Problem requirements:
Every line containing "with" should be copied out. Go through the entries and find them.

Recorded data: Begin

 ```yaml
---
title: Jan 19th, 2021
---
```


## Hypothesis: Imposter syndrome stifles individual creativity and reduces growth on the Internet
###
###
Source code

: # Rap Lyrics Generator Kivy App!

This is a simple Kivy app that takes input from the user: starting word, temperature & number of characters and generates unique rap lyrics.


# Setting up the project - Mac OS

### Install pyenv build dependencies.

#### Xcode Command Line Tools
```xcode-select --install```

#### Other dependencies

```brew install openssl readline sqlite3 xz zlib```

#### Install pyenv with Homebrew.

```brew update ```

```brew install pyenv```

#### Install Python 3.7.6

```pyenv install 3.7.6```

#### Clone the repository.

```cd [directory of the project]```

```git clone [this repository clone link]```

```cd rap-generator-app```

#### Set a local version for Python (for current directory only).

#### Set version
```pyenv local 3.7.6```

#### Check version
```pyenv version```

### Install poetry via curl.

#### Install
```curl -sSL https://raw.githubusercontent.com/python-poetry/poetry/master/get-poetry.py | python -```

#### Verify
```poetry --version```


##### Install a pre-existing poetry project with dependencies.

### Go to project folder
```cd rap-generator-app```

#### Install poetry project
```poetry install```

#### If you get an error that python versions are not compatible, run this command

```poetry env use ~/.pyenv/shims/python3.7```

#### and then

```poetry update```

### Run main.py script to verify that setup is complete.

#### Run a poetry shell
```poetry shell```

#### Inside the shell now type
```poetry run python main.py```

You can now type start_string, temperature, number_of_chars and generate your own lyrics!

Recorded data: End

Task answer:
#### Install pyenv with Homebrew.
##### Install a pre-existing poetry project with dependencies.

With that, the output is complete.